::: Supplied data :::
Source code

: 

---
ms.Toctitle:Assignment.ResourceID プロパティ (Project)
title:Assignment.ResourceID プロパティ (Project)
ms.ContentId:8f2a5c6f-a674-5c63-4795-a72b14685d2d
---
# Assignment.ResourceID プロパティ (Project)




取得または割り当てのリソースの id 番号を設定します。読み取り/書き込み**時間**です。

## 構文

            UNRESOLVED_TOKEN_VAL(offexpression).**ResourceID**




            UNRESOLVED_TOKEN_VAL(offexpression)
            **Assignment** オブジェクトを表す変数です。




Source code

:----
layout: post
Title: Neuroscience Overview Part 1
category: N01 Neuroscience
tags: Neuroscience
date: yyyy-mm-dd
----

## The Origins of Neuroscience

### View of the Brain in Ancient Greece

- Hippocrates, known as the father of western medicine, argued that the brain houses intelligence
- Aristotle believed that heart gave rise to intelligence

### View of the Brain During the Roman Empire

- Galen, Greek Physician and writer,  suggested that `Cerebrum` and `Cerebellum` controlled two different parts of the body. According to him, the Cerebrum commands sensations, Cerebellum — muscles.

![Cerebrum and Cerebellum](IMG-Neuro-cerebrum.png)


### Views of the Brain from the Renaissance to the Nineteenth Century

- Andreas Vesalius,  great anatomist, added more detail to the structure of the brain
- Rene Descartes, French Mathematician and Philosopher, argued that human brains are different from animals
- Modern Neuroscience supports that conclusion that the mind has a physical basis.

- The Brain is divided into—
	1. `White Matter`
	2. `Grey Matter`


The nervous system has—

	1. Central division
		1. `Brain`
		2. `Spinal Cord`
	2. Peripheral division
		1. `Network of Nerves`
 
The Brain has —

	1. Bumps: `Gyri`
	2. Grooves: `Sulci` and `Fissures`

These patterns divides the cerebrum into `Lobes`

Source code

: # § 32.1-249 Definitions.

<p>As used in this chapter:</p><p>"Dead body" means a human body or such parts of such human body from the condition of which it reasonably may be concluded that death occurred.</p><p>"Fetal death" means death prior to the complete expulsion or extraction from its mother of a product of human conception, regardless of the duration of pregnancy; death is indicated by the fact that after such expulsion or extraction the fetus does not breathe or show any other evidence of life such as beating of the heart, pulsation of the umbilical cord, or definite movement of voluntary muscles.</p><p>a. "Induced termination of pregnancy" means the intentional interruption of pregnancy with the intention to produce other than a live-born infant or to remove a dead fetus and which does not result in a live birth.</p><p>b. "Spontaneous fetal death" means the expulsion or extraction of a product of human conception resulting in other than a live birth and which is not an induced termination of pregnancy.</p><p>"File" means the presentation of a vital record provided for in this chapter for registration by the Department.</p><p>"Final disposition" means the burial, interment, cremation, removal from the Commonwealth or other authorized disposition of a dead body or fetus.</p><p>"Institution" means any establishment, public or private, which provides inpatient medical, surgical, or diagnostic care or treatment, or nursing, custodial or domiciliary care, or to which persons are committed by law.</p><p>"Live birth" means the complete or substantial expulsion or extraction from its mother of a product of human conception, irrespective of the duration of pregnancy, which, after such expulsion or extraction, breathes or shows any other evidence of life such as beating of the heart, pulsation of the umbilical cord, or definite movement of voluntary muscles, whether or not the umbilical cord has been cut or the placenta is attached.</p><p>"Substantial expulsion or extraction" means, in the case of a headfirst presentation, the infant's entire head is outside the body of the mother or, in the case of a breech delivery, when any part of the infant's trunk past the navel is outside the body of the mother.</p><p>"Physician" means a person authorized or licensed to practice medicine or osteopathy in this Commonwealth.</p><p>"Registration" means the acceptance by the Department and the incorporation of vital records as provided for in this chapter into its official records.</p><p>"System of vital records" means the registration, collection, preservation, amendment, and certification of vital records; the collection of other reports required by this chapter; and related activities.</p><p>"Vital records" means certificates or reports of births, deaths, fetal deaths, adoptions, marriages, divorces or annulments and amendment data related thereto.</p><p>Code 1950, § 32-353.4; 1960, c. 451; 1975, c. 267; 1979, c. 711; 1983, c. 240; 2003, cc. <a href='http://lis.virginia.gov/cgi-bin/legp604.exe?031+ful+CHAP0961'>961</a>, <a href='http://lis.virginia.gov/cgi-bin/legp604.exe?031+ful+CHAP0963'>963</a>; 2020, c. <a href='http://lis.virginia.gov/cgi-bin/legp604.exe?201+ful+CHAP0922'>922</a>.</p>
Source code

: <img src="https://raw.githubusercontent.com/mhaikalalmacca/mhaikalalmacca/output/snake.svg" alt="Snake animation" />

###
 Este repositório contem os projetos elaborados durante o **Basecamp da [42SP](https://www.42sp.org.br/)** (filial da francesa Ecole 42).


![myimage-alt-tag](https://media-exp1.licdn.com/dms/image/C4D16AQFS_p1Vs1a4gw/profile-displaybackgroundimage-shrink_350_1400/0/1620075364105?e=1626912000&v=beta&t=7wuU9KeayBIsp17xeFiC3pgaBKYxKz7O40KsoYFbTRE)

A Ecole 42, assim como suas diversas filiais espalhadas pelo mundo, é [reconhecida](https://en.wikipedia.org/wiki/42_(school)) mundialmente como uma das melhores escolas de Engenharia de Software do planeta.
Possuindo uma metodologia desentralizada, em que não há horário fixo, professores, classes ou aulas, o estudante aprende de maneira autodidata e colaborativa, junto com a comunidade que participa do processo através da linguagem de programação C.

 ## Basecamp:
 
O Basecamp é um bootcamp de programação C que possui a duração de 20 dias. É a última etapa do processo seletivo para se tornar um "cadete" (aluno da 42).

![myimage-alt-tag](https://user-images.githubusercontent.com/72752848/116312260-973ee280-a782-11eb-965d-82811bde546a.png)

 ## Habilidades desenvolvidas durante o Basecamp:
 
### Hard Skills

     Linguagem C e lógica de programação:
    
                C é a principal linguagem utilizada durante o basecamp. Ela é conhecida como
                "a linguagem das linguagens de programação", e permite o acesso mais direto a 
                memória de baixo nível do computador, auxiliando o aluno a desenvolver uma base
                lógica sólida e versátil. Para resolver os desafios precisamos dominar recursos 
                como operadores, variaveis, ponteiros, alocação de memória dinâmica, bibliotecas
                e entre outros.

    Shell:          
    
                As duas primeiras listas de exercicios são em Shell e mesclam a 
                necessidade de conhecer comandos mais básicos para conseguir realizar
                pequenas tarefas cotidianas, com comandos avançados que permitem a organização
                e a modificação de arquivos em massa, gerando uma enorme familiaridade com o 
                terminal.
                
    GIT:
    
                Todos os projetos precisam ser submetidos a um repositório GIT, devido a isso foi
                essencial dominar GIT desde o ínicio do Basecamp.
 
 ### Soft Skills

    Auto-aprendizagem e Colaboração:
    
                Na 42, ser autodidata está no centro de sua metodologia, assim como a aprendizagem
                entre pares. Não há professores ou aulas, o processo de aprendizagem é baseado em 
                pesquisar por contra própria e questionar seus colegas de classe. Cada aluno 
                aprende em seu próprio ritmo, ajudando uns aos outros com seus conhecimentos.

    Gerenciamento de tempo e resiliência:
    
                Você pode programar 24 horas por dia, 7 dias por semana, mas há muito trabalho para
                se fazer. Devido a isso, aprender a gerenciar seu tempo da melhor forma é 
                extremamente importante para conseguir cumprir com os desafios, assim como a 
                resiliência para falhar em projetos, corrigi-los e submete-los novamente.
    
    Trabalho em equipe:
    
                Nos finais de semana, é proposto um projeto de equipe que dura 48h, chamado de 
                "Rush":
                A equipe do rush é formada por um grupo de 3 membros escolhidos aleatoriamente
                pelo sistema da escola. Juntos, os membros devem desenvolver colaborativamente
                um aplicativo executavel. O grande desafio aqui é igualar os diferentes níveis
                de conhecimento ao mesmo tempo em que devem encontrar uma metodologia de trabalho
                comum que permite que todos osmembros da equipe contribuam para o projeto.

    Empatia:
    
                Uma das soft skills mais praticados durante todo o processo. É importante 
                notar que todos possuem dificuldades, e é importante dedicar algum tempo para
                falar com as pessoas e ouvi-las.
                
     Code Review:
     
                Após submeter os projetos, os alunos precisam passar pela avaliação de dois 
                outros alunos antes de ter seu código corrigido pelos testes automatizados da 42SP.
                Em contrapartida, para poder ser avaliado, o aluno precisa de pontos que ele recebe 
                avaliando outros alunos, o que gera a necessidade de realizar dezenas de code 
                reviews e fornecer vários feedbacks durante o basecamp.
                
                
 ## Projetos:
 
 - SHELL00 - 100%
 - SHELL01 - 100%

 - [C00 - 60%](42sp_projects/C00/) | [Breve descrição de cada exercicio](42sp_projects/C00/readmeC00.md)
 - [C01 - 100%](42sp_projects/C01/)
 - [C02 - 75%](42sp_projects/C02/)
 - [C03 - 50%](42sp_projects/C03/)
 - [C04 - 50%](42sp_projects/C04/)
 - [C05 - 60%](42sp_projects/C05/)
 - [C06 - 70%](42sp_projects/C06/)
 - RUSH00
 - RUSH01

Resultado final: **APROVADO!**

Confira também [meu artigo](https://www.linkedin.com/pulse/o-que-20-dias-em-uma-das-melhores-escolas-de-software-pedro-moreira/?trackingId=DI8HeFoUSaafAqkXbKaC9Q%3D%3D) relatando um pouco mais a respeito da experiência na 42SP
:::
## About this exercise
Copy every line from the records above that contains the string "Ecole".

## Exercise result
 Este repositório contem os projetos elaborados durante o **Basecamp da [42SP](https://www.42sp.org.br/)** (filial da francesa Ecole 42).
A Ecole 42, assim como suas diversas filiais espalhadas pelo mundo, é [reconhecida](https://en.wikipedia.org/wiki/42_(school)) mundialmente como uma das melhores escolas de Engenharia de Software do planeta.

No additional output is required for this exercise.